____ RECORDS SUPPLIED

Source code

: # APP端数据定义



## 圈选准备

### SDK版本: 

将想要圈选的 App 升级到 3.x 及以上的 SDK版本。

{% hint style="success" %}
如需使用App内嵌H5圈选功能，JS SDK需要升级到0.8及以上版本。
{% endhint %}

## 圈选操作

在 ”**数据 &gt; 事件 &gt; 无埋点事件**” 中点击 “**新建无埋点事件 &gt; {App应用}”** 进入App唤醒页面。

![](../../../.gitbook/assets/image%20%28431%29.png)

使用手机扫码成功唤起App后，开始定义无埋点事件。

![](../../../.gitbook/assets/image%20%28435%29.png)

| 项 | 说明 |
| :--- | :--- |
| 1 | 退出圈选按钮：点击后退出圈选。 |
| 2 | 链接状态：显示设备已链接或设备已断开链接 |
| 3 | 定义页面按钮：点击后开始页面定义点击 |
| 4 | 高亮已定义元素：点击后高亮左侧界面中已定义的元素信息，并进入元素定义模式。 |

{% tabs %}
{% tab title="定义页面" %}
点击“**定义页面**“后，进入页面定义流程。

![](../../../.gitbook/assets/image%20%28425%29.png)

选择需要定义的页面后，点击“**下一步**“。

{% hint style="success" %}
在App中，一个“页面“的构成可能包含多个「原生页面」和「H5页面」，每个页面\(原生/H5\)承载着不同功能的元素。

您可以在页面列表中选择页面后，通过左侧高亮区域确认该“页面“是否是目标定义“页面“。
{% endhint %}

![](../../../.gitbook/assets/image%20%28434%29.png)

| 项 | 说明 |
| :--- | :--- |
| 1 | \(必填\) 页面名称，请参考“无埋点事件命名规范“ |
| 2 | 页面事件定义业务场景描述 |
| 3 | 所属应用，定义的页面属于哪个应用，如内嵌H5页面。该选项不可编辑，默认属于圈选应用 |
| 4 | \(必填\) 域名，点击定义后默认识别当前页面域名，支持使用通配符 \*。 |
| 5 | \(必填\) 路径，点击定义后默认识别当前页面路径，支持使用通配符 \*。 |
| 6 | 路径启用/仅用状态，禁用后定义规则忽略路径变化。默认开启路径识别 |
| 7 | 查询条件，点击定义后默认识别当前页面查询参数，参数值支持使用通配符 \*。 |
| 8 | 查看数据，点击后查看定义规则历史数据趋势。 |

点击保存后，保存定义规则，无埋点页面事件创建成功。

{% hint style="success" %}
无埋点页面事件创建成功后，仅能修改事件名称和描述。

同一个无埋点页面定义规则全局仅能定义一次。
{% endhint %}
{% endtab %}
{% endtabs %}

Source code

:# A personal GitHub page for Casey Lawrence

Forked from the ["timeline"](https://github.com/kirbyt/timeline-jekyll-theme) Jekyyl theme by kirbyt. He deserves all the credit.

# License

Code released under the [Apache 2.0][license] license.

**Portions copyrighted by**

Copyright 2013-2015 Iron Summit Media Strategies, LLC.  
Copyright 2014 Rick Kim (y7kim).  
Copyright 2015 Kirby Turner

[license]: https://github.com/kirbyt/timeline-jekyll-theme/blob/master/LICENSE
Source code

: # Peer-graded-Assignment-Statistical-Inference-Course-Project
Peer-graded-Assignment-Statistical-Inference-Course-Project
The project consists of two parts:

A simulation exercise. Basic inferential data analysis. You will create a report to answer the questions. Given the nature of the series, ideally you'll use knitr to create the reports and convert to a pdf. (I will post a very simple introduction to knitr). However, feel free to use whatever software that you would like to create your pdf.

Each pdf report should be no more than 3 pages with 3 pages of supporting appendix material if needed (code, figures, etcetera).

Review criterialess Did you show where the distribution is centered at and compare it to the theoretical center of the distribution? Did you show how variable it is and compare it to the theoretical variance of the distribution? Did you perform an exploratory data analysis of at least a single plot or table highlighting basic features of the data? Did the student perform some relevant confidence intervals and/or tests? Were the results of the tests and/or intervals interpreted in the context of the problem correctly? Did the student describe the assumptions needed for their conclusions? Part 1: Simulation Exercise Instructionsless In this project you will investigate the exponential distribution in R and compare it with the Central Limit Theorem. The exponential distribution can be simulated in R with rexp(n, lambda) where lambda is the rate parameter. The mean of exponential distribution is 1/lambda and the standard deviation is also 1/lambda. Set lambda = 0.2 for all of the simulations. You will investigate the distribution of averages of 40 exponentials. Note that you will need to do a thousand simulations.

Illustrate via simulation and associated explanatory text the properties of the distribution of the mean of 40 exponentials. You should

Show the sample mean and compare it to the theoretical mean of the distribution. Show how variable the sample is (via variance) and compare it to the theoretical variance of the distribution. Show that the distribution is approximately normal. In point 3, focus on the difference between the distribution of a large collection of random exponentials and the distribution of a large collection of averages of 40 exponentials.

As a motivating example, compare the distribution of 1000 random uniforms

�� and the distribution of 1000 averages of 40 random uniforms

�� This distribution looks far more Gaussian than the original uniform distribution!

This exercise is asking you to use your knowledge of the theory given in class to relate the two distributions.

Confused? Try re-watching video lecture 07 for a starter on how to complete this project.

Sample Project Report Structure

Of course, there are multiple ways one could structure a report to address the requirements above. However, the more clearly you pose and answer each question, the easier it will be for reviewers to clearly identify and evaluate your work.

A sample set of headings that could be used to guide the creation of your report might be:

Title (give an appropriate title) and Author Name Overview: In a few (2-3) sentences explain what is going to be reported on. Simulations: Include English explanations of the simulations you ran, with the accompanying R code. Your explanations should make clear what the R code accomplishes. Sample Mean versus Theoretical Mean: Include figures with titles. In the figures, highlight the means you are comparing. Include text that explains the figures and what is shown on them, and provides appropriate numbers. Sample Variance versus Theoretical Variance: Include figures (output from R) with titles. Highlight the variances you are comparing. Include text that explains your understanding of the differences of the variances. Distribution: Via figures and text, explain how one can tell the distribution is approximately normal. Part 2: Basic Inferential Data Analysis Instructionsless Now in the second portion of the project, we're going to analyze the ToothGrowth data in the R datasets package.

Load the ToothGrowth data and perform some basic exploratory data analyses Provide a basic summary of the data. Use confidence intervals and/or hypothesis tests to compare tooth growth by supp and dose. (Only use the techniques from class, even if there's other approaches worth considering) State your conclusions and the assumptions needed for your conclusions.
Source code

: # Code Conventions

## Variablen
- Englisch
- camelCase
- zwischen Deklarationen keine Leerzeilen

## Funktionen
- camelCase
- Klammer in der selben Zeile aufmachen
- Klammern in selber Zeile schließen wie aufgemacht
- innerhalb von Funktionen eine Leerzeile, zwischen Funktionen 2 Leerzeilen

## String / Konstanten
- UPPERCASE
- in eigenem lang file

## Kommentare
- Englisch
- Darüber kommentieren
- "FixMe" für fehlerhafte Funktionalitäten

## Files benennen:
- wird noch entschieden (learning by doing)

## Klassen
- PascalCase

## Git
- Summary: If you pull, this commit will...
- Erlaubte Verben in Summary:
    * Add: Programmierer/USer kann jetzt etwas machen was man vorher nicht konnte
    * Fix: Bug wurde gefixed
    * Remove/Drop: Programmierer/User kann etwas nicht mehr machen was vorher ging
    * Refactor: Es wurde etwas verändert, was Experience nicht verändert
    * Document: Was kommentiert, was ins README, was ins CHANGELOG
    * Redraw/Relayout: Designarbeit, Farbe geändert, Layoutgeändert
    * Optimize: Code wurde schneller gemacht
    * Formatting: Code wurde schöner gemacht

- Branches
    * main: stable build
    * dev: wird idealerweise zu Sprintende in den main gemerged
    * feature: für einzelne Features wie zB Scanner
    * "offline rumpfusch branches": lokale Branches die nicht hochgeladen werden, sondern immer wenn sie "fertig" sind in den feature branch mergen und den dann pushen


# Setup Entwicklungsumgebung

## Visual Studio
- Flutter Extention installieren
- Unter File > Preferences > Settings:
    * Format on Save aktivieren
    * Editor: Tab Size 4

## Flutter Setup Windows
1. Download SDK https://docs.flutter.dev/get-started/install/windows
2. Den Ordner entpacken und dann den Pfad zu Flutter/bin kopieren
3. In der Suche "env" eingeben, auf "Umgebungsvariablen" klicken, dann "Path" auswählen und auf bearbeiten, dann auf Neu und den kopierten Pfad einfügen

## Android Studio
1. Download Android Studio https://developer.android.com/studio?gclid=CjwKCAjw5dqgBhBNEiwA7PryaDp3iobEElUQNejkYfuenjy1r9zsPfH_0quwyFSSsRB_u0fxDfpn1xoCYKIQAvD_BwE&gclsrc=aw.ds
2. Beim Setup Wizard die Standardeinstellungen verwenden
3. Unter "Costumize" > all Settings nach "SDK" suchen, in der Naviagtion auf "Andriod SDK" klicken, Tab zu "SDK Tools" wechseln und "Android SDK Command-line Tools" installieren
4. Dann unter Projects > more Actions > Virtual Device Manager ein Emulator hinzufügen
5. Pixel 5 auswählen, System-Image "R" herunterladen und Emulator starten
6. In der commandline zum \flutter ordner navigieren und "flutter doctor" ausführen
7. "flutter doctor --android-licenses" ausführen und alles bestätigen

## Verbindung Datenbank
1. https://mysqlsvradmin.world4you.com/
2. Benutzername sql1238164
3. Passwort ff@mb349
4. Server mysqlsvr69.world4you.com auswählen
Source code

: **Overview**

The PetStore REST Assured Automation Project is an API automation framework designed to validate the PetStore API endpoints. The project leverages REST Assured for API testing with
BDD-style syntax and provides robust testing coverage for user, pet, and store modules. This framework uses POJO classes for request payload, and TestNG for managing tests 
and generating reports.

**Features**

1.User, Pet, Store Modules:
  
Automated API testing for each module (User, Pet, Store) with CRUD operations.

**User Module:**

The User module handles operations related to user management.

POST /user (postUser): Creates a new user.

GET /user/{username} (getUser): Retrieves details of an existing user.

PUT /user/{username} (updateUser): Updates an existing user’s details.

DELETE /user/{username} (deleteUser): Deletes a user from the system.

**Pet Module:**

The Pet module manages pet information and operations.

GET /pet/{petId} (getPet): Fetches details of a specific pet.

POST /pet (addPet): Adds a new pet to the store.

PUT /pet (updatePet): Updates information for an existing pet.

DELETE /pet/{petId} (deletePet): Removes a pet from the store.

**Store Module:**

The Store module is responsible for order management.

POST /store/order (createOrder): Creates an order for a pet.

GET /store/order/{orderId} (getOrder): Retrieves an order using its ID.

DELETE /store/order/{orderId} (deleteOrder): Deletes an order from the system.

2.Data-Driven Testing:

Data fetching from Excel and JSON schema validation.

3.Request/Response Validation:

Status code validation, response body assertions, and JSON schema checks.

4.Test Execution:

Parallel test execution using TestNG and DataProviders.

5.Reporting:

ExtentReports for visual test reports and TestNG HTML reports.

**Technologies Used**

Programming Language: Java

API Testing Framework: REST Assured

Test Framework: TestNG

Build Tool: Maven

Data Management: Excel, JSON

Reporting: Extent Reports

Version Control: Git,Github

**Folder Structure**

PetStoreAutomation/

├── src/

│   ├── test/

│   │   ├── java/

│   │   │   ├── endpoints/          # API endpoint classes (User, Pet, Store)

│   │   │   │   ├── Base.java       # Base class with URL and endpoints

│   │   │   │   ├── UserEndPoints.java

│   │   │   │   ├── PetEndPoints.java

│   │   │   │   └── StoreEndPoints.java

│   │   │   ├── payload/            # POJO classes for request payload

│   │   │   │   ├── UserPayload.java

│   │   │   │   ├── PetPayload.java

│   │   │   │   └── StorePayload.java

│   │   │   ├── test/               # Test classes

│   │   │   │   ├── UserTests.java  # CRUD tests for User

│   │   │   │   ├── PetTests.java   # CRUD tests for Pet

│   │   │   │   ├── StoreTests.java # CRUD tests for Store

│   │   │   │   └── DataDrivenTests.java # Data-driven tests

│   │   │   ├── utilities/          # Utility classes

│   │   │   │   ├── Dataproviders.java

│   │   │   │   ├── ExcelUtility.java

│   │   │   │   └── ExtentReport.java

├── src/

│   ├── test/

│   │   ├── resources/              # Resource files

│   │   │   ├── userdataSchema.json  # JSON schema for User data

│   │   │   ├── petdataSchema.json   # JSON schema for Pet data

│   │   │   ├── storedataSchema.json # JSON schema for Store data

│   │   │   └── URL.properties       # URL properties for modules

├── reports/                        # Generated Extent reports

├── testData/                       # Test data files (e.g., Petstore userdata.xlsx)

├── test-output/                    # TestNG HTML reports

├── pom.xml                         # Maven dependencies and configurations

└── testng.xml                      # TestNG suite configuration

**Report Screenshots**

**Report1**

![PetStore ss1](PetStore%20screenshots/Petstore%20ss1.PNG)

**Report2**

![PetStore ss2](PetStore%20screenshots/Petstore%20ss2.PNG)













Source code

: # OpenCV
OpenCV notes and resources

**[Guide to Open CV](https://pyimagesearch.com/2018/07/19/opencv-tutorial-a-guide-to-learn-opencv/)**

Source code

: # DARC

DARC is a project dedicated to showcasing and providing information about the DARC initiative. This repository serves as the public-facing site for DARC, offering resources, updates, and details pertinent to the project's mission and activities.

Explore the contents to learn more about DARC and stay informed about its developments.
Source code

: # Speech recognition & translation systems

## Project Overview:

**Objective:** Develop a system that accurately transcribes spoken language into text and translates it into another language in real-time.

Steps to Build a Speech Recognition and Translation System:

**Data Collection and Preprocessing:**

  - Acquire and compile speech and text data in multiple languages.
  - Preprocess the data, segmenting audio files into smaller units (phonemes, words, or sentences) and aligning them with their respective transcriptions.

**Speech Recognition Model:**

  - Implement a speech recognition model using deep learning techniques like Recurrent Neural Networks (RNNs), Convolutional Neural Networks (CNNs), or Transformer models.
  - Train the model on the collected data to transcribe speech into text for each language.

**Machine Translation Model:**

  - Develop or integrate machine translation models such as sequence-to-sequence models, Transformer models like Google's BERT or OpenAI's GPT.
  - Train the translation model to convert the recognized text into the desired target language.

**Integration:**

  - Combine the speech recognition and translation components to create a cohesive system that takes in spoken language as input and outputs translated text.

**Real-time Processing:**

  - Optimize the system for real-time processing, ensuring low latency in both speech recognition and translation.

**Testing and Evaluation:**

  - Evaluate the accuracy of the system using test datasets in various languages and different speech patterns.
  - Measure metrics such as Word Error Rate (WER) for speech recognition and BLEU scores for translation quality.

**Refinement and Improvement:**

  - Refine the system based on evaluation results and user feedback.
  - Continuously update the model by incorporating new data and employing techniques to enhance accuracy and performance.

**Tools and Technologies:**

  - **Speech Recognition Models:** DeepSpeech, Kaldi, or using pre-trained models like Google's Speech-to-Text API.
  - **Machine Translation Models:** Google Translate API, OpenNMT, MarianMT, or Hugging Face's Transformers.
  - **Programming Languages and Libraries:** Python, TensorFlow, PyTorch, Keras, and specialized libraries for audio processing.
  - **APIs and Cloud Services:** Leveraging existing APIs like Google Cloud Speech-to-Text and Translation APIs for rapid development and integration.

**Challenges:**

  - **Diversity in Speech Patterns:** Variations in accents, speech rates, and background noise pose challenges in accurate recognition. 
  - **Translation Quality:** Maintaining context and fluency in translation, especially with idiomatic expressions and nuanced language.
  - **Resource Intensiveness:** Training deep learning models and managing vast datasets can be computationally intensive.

________

» DIRECTIONS
What do the lines above say from the one containing "## Android Studio" down to the one containing "1.User, Pet, Store"? Return them exactly, both end lines included, and only them.

» RESULT
## Android Studio
1. Download Android Studio https://developer.android.com/studio?gclid=CjwKCAjw5dqgBhBNEiwA7PryaDp3iobEElUQNejkYfuenjy1r9zsPfH_0quwyFSSsRB_u0fxDfpn1xoCYKIQAvD_BwE&gclsrc=aw.ds
2. Beim Setup Wizard die Standardeinstellungen verwenden
3. Unter "Costumize" > all Settings nach "SDK" suchen, in der Naviagtion auf "Andriod SDK" klicken, Tab zu "SDK Tools" wechseln und "Android SDK Command-line Tools" installieren
4. Dann unter Projects > more Actions > Virtual Device Manager ein Emulator hinzufügen
5. Pixel 5 auswählen, System-Image "R" herunterladen und Emulator starten
6. In der commandline zum \flutter ordner navigieren und "flutter doctor" ausführen
7. "flutter doctor --android-licenses" ausführen und alles bestätigen

## Verbindung Datenbank
1. https://mysqlsvradmin.world4you.com/
2. Benutzername sql1238164
3. Passwort ff@mb349
4. Server mysqlsvr69.world4you.com auswählen
Source code

: **Overview**

The PetStore REST Assured Automation Project is an API automation framework designed to validate the PetStore API endpoints. The project leverages REST Assured for API testing with
BDD-style syntax and provides robust testing coverage for user, pet, and store modules. This framework uses POJO classes for request payload, and TestNG for managing tests 
and generating reports.

**Features**

1.User, Pet, Store Modules:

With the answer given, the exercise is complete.